(Stored data)
——————————
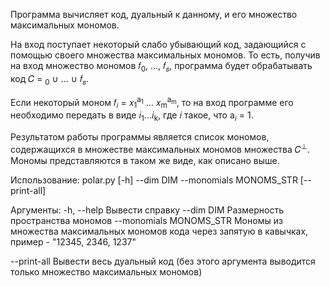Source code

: Программа вычисляет код, дуальный к данному, и его множество максимальных мономов.

На вход поступает некоторый слабо убывающий код, задающийся с помощью своего множества максимальных мономов.
То есть, получив на вход множество мономов 𝑓<sub>0</sub>, ..., 𝑓<sub>𝑠</sub>, программа будет обрабатывать код 𝐶 = <sub>0</sub> &#8746; ... &#8746; 𝑓<sub>𝑠</sub>.

Если некоторый моном 𝑓<sub>𝑖</sub> = 𝑥<sub>1</sub><sup>a<sub>1</sub></sup> ... 𝑥<sub>m</sub><sup>a<sub>m</sub></sup>, то на вход программе его необходимо передать в виде 𝑖<sub>1</sub>...𝑖<sub>k</sub>, где 𝑖 такое, что a<sub>𝑖</sub> = 1.

Результатом работы программы является список мономов, содержащихся в множестве максимальных мономов множества 𝐶<sup>⊥</sup>. Мономы представляются в таком же виде, как описано выше.

Использование: polar.py [-h] --dim DIM --monomials MONOMS_STR [--print-all]

Аргументы:
  -h, --help            Вывести справку
  --dim DIM             Размерность пространства мономов
  --monomials MONOMS_STR
                        Мономы из множества максимальных мономов кода через
                        запятую в кавычках, пример - "12345, 2346, 1237"

  --print-all           Вывести весь дуальный код (без этого аргумента
                        выводится только множество максимальных мономов)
——————————
Every line of the data above should be returned exactly, with the pictures removed.

Source code

: Программа вычисляет код, дуальный к данному, и его множество максимальных мономов.

На вход поступает некоторый слабо убывающий код, задающийся с помощью своего множества максимальных мономов.
То есть, получив на вход множество мономов 𝑓<sub>0</sub>, ..., 𝑓<sub>𝑠</sub>, программа будет обрабатывать код 𝐶 = <sub>0</sub> &#8746; ... &#8746; 𝑓<sub>𝑠</sub>.

Если некоторый моном 𝑓<sub>𝑖</sub> = 𝑥<sub>1</sub><sup>a<sub>1</sub></sup> ... 𝑥<sub>m</sub><sup>a<sub>m</sub></sup>, то на вход программе его необходимо передать в виде 𝑖<sub>1</sub>...𝑖<sub>k</sub>, где 𝑖 такое, что a<sub>𝑖</sub> = 1.

Результатом работы программы является список мономов, содержащихся в множестве максимальных мономов множества 𝐶<sup>⊥</sup>. Мономы представляются в таком же виде, как описано выше.

Использование: polar.py [-h] --dim DIM --monomials MONOMS_STR [--print-all]

Аргументы:
  -h, --help            Вывести справку
  --dim DIM             Размерность пространства мономов
  --monomials MONOMS_STR
                        Мономы из множества максимальных мономов кода через
                        запятую в кавычках, пример - "12345, 2346, 1237"

  --print-all           Вывести весь дуальный код (без этого аргумента
                        выводится только множество максимальных мономов)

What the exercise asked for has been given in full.